Many families or communities, in rural areas, have a personal woodlot from which the family or community will grow and harvest trees to build with or sell. These lots are tended to like a garden. This was much more prevalent in pre-industrial times, when laws existed as to the amount of wood one could cut at any one time to ensure there would be a supply of timber for the future, but is still a viable form of agriculture.
Man-made substances
Fired bricks and clay blocks
Bricks are made in a similar way to mud-bricks except without the fibrous binder such as straw and are fired ("burned" in a brick clamp or kiln) after they have air-dried to permanently harden them. Kiln fired clay bricks are a ceramic material. Fired bricks can be solid or have hollow cavities to aid in drying and make them lighter and easier to transport. The individual bricks are placed upon each other in courses using mortar. Successive courses being used to build up walls, arches, and other architectural elements. Fired brick walls are usually substantially thinner than cob/adobe while keeping the same vertical strength. They require more energy to create but are easier to transport and store, and are lighter than stone blocks. Romans extensively used fired brick of a shape and type now called Roman bricks.[15] Building with brick gained much popularity in the mid-18th century and 19th centuries. This was due to lower costs with increases in brick[16] manufacturing and fire-safety in increasingly crowded cities.

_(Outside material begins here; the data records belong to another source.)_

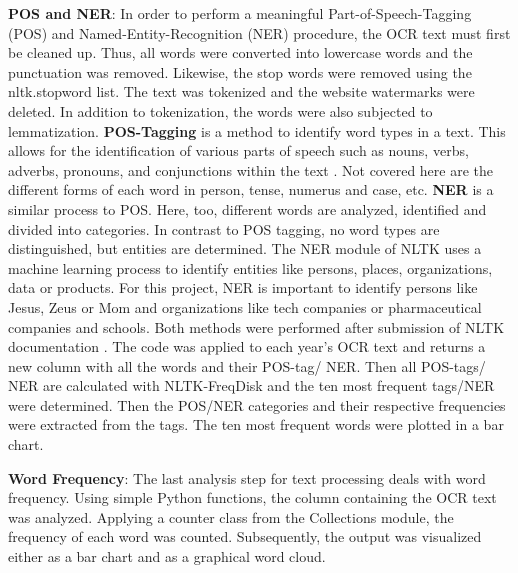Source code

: \documentclass[11pt,a4paper]{article}
\begin{document}
 \par
 \textbf{POS and NER}: In order to perform a meaningful Part-of-Speech-Tagging (POS) and Named-Entity-Recognition (NER) procedure, the OCR text must first be cleaned up. Thus, all words were converted into lowercase words and the punctuation was removed. Likewise, the stop words were removed using the nltk.stopword list. The text was tokenized and the website watermarks were deleted. In addition to tokenization, the words were also subjected to lemmatization.
 \textbf{POS-Tagging} is a method to identify word types in a text. This allows for the identification of various parts of speech such as nouns, verbs, adverbs, pronouns, and conjunctions within the text \cite{Luber2022}. Not covered here are the different forms of each word in person, tense, numerus and case, etc. \textbf{NER} is a similar process to POS. Here, too, different words are analyzed, identified and divided into categories. In contrast to POS tagging, no word types are distinguished, but entities are determined. The NER module of NLTK uses a machine learning process to identify entities like persons, places, organizations, data or products. For this project, NER is important to identify persons like Jesus, Zeus or Mom and organizations like tech companies or pharmaceutical companies and schools. Both methods were performed after submission of NLTK documentation \cite{nltk2021}. The code was applied to each year's OCR text and returns a new column with all the words and their POS-tag/ NER. Then all POS-tags/ NER are calculated with NLTK-FreqDisk and the ten most frequent tags/NER were determined. Then the POS/NER categories and their respective frequencies were extracted from the tags. The ten most frequent words were plotted in a bar chart.
 \par \textbf{Word Frequency}: The last analysis step for text processing deals with word frequency. Using simple Python functions, the column containing the OCR text was analyzed. Applying a counter class from the Collections module, the frequency of each word was counted. Subsequently, the output was visualized either as a bar chart and as a graphical word cloud.
 \par
\end{document}
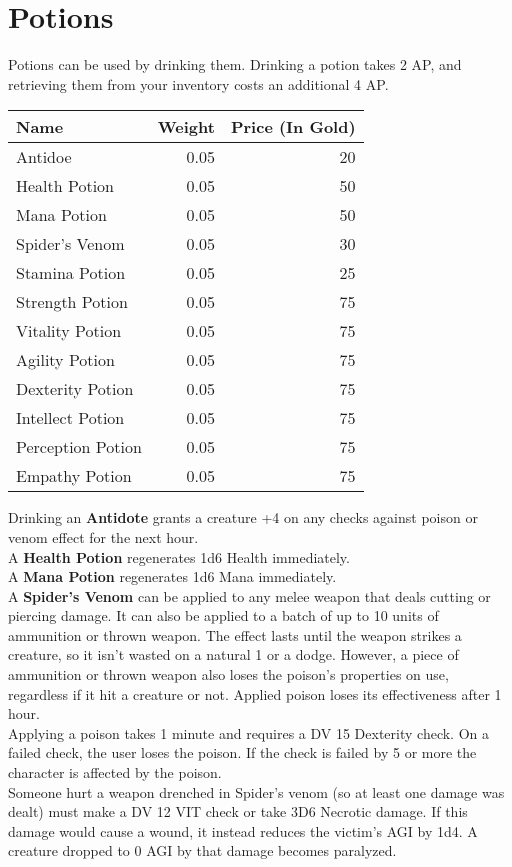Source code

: \section{Potions}
Potions can be used by drinking them. Drinking a potion takes 2 AP, and retrieving them from your inventory costs an additional 4 AP.

\begin{longtable}{l | r | r}
	Name & Weight & Price (In Gold)\\ \hline
	Antidoe & 0.05 & 20\\
	Health Potion & 0.05 & 50\\
	Mana Potion & 0.05 & 50\\
	Spider's Venom & 0.05 & 30\\
	Stamina Potion & 0.05 & 25\\
	Strength Potion & 0.05 & 75\\
	Vitality Potion & 0.05 & 75\\
	Agility Potion & 0.05 & 75\\
	Dexterity Potion & 0.05 & 75\\
	Intellect Potion & 0.05 & 75\\
	Perception Potion & 0.05 & 75\\
	Empathy Potion & 0.05 & 75\\
\end{longtable}


Drinking an \textbf{Antidote} grants a creature +4 on any checks against poison or venom effect for the next hour.\\

A \textbf{Health Potion} regenerates 1d6 Health immediately.\\

A \textbf{Mana Potion} regenerates 1d6 Mana immediately.\\

A \textbf{Spider's Venom} can be applied to any melee weapon that deals cutting or piercing damage. It can also be applied to a batch of up to 10 units of ammunition or thrown weapon. The effect lasts until the weapon strikes a creature, so it isn't wasted on a natural 1 or a dodge. However, a piece of ammunition or thrown weapon also loses the poison's properties on use, regardless if it hit a creature or not. Applied poison loses its effectiveness after 1 hour.\\
Applying a poison takes 1 minute and requires a DV 15 Dexterity check. On a failed check, the user loses the poison. If the check is failed by 5 or more the character is affected by the poison.\\
Someone hurt a weapon drenched in Spider's venom (so at least one damage was dealt) must make a DV 12 VIT check or take 3D6 Necrotic damage. If this damage would cause a wound, it instead reduces the victim's AGI by 1d4. A creature dropped to 0 AGI by that damage becomes paralyzed.\\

The cinder block supplemented or replaced fired bricks in the late 20th century often being used for the inner parts of masonry walls and by themselves.
Structural clay tiles (clay blocks) are clay or terracotta and typically are perforated with holes.
Cement composites
Cement bonded composites are made of hydrated cement paste that binds wood, particles, or fibers to make pre-cast building components. Various fiberous materials, including paper, fiberglass, and carbon-fiber have been used as binders.
Wood and natural fibers are composed of various soluble organic compounds like carbohydrates, glycosides and phenolics. These compounds are known to retard cement setting. Therefore, before using a wood in making cement bonded composites, its compatibility with cement is assessed.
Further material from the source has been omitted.